Skip to main content.
home | support | download

Back to List Archive

Observations, problems, etc......

From: Net Virtual Mailing Lists <mailinglists(at)>
Date: Thu Aug 11 2005 - 06:21:37 GMT

I've spent the last month or so (since I subscribed to the mailing list)
trying to replace my current Postgres-based search engine with Swish-E. 
 There are a number of observations I'd like to make, constructively, in
the hopes of making it a better product.  Please keep in mind, I am not a
C programmer as I write these or else I would likely have tried to solve
some of these (and in some cases I did, sort of).  This is going to be a
long email and I want to apologize ahead for that.

In no particular order, here they are:

#1. I cannot seem to find a PHP module that works with Swish-E.  I have
tried to use <>, but this just
does not compile on FreeBSD.  I get to the point where I am re-compiling
PHP and start getting errors like: /opt2/netvirtu/php-4.3.7/ext/swishe/
swishe.c:31: syntax error before `*'.  Additionally, I had to use
build_conf --force, because I am not running PHP from CVS (nor can I
imagine ever doing so).  Its not clear to me from the documentation if
this is what I should have done or not, perhaps that is where my problem
originates from.

. I know this is probably not the place to discuss problems with this
particular module and I don't mean to do so.  What I mean to say is: an
"official" PHP module would be a welcome addition.  Is there something I
am missing somewhere here?

#2. The PERL API seems to be quite robust, but it looks like the only
real way to interface this to my PHP script is through system commands
and if I'm going to do that, it seems better to just call the swish-e
executable directly rather then deal with the overhead of Perl
mothership.  Because it is so command-line oriented, I'm not quite sure
how to effectively deal with issues of command-line length limits (I
could probably figure it out if I can get this to work, but I haven't
been able to yet).  What, you say, how can I possibly be hitting these
limits?  Well, the reason is, because part of the requirements I have is
to search via a zip code radius.  So first I compile a list of all the
zip codes and then do a (god awful) -w 'zip_code=(11111 OR 22222 OR 33333
OR ...)'.  I'm not even sure what sort of performance implication this
would have, because I can't get it to work (more about this later).  I
don't know what I'm asking for here... An internal ZipCode datatype?...
Perhaps passing in a latitude, longitude, and radius and having it return
records that fall within it?  I am probably mentioning two subjects in
one here.

#3. It would be really nice if it were possible to just output all the
records without specifying a search of any sort.  The reason for this is:
easy of integration.  It would be very nice to just be able to go to
Swish-E all the time without first having to decide if its appropriate to
find data from the database system or Swish-E and then have to write
separate queries for each.

#4. I mentioned this in a prior thread.
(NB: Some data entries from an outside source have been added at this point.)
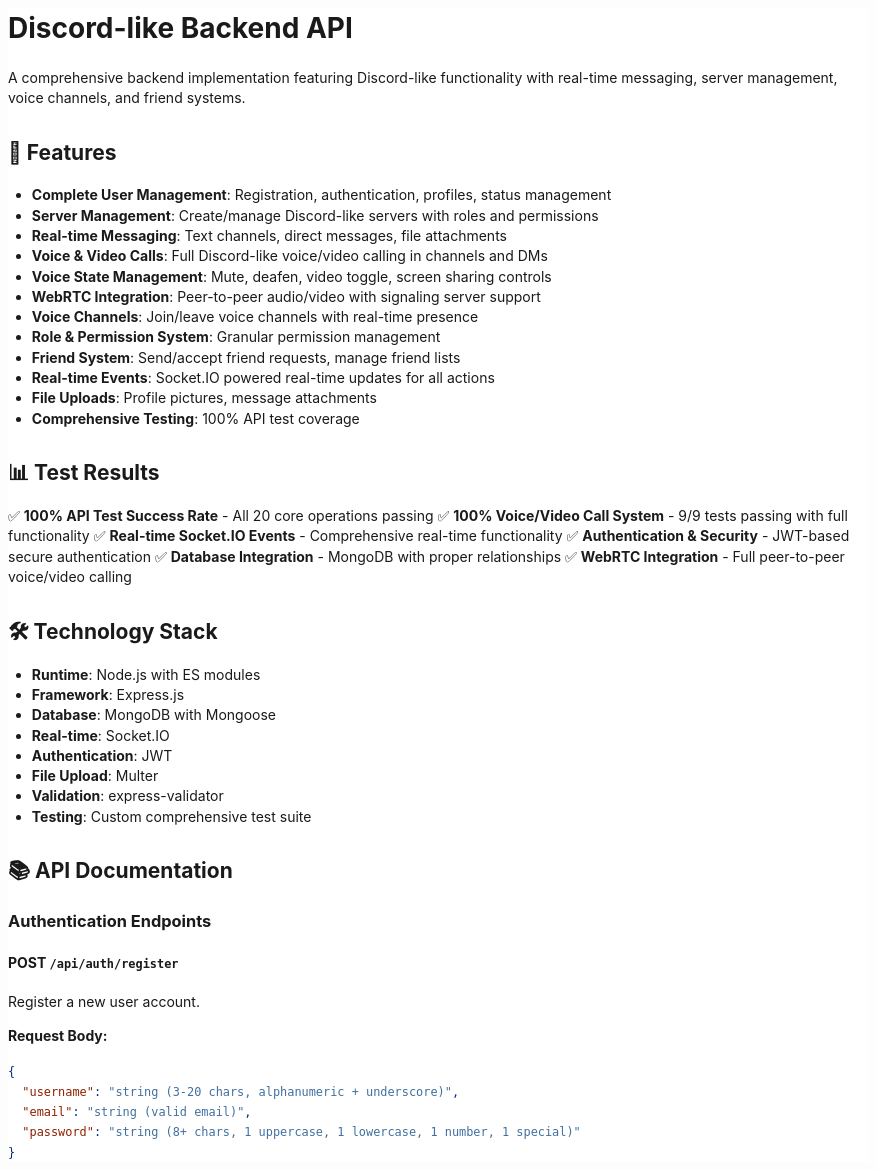 # Discord-like Backend API

A comprehensive backend implementation featuring Discord-like functionality with real-time messaging, server management, voice channels, and friend systems.

## 🚀 Features

- **Complete User Management**: Registration, authentication, profiles, status management
- **Server Management**: Create/manage Discord-like servers with roles and permissions
- **Real-time Messaging**: Text channels, direct messages, file attachments
- **Voice & Video Calls**: Full Discord-like voice/video calling in channels and DMs
- **Voice State Management**: Mute, deafen, video toggle, screen sharing controls
- **WebRTC Integration**: Peer-to-peer audio/video with signaling server support
- **Voice Channels**: Join/leave voice channels with real-time presence
- **Role & Permission System**: Granular permission management
- **Friend System**: Send/accept friend requests, manage friend lists
- **Real-time Events**: Socket.IO powered real-time updates for all actions
- **File Uploads**: Profile pictures, message attachments
- **Comprehensive Testing**: 100% API test coverage

## 📊 Test Results

✅ **100% API Test Success Rate** - All 20 core operations passing
✅ **100% Voice/Video Call System** - 9/9 tests passing with full functionality
✅ **Real-time Socket.IO Events** - Comprehensive real-time functionality
✅ **Authentication & Security** - JWT-based secure authentication
✅ **Database Integration** - MongoDB with proper relationships
✅ **WebRTC Integration** - Full peer-to-peer voice/video calling

## 🛠 Technology Stack

- **Runtime**: Node.js with ES modules
- **Framework**: Express.js
- **Database**: MongoDB with Mongoose
- **Real-time**: Socket.IO
- **Authentication**: JWT
- **File Upload**: Multer
- **Validation**: express-validator
- **Testing**: Custom comprehensive test suite
## 📚 API Documentation

### Authentication Endpoints

#### POST `/api/auth/register`
Register a new user account.

**Request Body:**
```json
{
  "username": "string (3-20 chars, alphanumeric + underscore)",
  "email": "string (valid email)",
  "password": "string (8+ chars, 1 uppercase, 1 lowercase, 1 number, 1 special)"
}
```
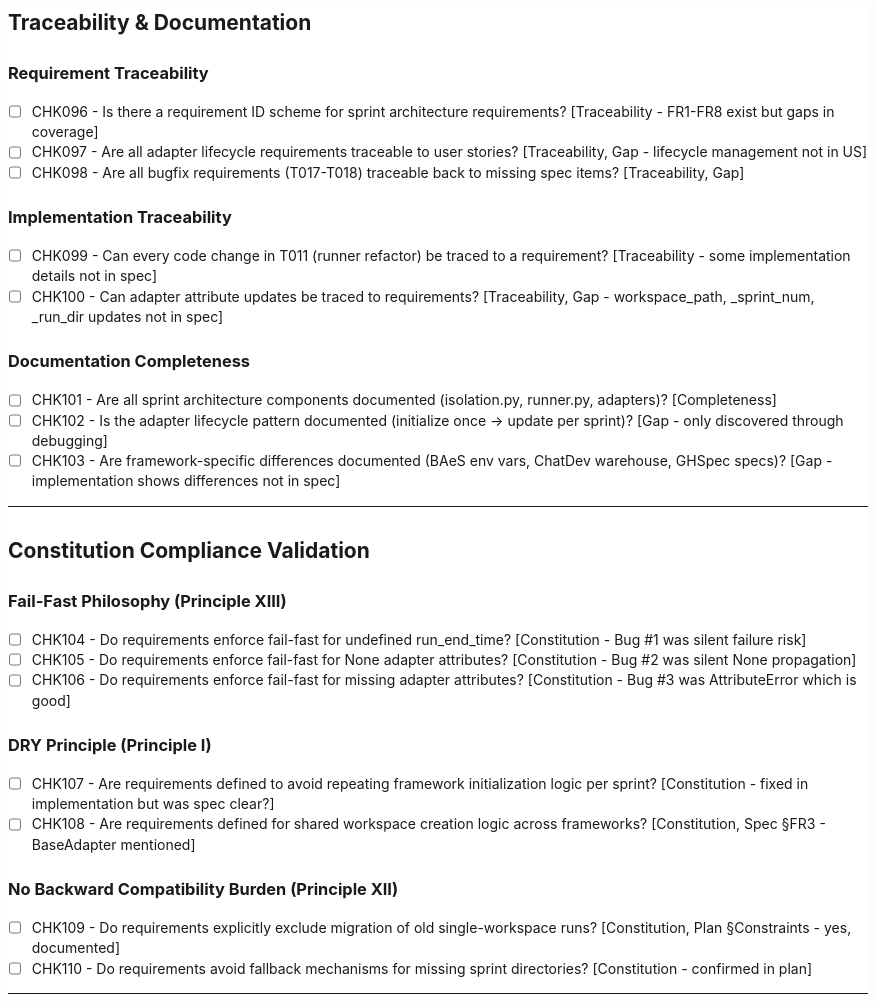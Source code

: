 ## Traceability & Documentation

### Requirement Traceability

- [ ] CHK096 - Is there a requirement ID scheme for sprint architecture requirements? [Traceability - FR1-FR8 exist but gaps in coverage]
- [ ] CHK097 - Are all adapter lifecycle requirements traceable to user stories? [Traceability, Gap - lifecycle management not in US]
- [ ] CHK098 - Are all bugfix requirements (T017-T018) traceable back to missing spec items? [Traceability, Gap]

### Implementation Traceability

- [ ] CHK099 - Can every code change in T011 (runner refactor) be traced to a requirement? [Traceability - some implementation details not in spec]
- [ ] CHK100 - Can adapter attribute updates be traced to requirements? [Traceability, Gap - workspace_path, _sprint_num, _run_dir updates not in spec]

### Documentation Completeness

- [ ] CHK101 - Are all sprint architecture components documented (isolation.py, runner.py, adapters)? [Completeness]
- [ ] CHK102 - Is the adapter lifecycle pattern documented (initialize once → update per sprint)? [Gap - only discovered through debugging]
- [ ] CHK103 - Are framework-specific differences documented (BAeS env vars, ChatDev warehouse, GHSpec specs)? [Gap - implementation shows differences not in spec]

---

## Constitution Compliance Validation

### Fail-Fast Philosophy (Principle XIII)

- [ ] CHK104 - Do requirements enforce fail-fast for undefined run_end_time? [Constitution - Bug #1 was silent failure risk]
- [ ] CHK105 - Do requirements enforce fail-fast for None adapter attributes? [Constitution - Bug #2 was silent None propagation]
- [ ] CHK106 - Do requirements enforce fail-fast for missing adapter attributes? [Constitution - Bug #3 was AttributeError which is good]

### DRY Principle (Principle I)

- [ ] CHK107 - Are requirements defined to avoid repeating framework initialization logic per sprint? [Constitution - fixed in implementation but was spec clear?]
- [ ] CHK108 - Are requirements defined for shared workspace creation logic across frameworks? [Constitution, Spec §FR3 - BaseAdapter mentioned]

### No Backward Compatibility Burden (Principle XII)

- [ ] CHK109 - Do requirements explicitly exclude migration of old single-workspace runs? [Constitution, Plan §Constraints - yes, documented]
- [ ] CHK110 - Do requirements avoid fallback mechanisms for missing sprint directories? [Constitution - confirmed in plan]

---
What I'm really looking for is
some sort of summarization *inside* the search engine itself.  I'm not a
C programmer but I hacked together something to test my theory that this
can be done more efficiently inside Swish-E instead of crunching through
all the results with an external script.  The results were pretty clear.
 By adding some summarization code to sort_single_index_results and
sort_results I was able to achieve almost no additional overhead for
this.  My code is a total hack-job and I'm not comfortable running it on
a production system.  But, I now know this can be done.  I really wish
someone could help implement this feature.

Basically what it is:

I have a PropertyName/MetaName which is "category" and it is of the form
"A.B.C.D".  Each item is assigned to a category (or multiple categories).
 What I need to get is a count of the number of records that fall into
each category.  Here is an example output of what my code changes
produces.  The first result is due to the -m 1 (0 doesn't seem to work),
what follows it is the code which generates the summarization:

su-2.05a$ /usr/local/bin/swish-e -m 1 -w 'unix'
# SWISH format: 2.4.3
# Search words: a*
# Removed stopwords: 
# Number of hits: 100
# Search time: 0.051 seconds
# Run time: 0.131 seconds
1000 296204 "296204" 2132 
a.d.c.b 1
a.d.c.d 1
a.d.c.e 1
a.d.c.f 2
a.d.c.g 3 1
a.e.c.e 1
a.e.b.c 2
a.e.b.h 1
a.b.e.b 2
a.b.c.e 1
a.b.c.j 1
a.b.b.b 2
a.b.b.e 7
a.b.b.f 1
a.b.b.g 18
a.b.b.h 23
a.c.f.c 1
a.f.b.b 4
a.c.e.c 1
a.c.e.e 1
a.c.c.d 3
a.c.c.e 3
a.c.c.f 1
a.c.b.c 3
a.c.b.j 15

This runs only hundredths of a second slower then before I added this
summarization code.  However, if I implement it using the Perl API, the
runtime climbs up to about 3 seconds (30 times longer) because the Perl
script has to process each result and build the summarization.  This is
on my intentionally very slow development system.  I am sure that much
better performance would be had on the production system, but it seems
like sort_results gets called and has to look at every result anyways. 
If someone just wishes to get a summarization (group by?) back this seems
like a reasonable place to implement it with little additional overhead.
 My tests, sort-of, confirm that this is a more efficient implementation
of this.

I am happy to send my code to someone who would be interested in cleaning
it up and making it an official part of the Swish-E feature set.  The
problem is, I'm just not sure how to best implement it and I'm quite
certain the way I did it here is pretty bad (everything is hardcoded,
generated output is ambiguous, etc).

#5. Up until this point, I think, I've been talking mostly about "feature
requests".  But, all these considerations aside, I am now stuck.  I'm
hoping someone can help.  It seems I can't find records which have a
MetaName that is numeric?

su-2.05a$ /usr/local/bin/swish-e -m 1 -w 'zip=55'
# SWISH format: 2.4.3
# Search words: zip=55
# Removed stopwords: 
err: No search words specified

su-2.05a$ /usr/local/bin/swish-e -m 1 -w 'zip=a94132'
CUR: a
# SWISH format: 2.4.3
# Search words: zip=a55
# Removed stopwords: 
err: no results

The "CUR:" line is something I had printing out cur_token->line around
line 850 (the first example doesn't get to the printf because of the if
statement which preceeds it):

            if ( isMetaNameOpNext(cur_token->next) )     
            printf("CUR: %s\n", cur_token->line);

In the first case when I specified a number it doesn't seem to get past
isMetaNameOpNext. I don't think the problem is here, but somewhere the
code seems to be removing numbers from the search words?  Any idea why or
what I can to prevent this?


- Greg
Received on Wed Aug 10 23:21:39 2005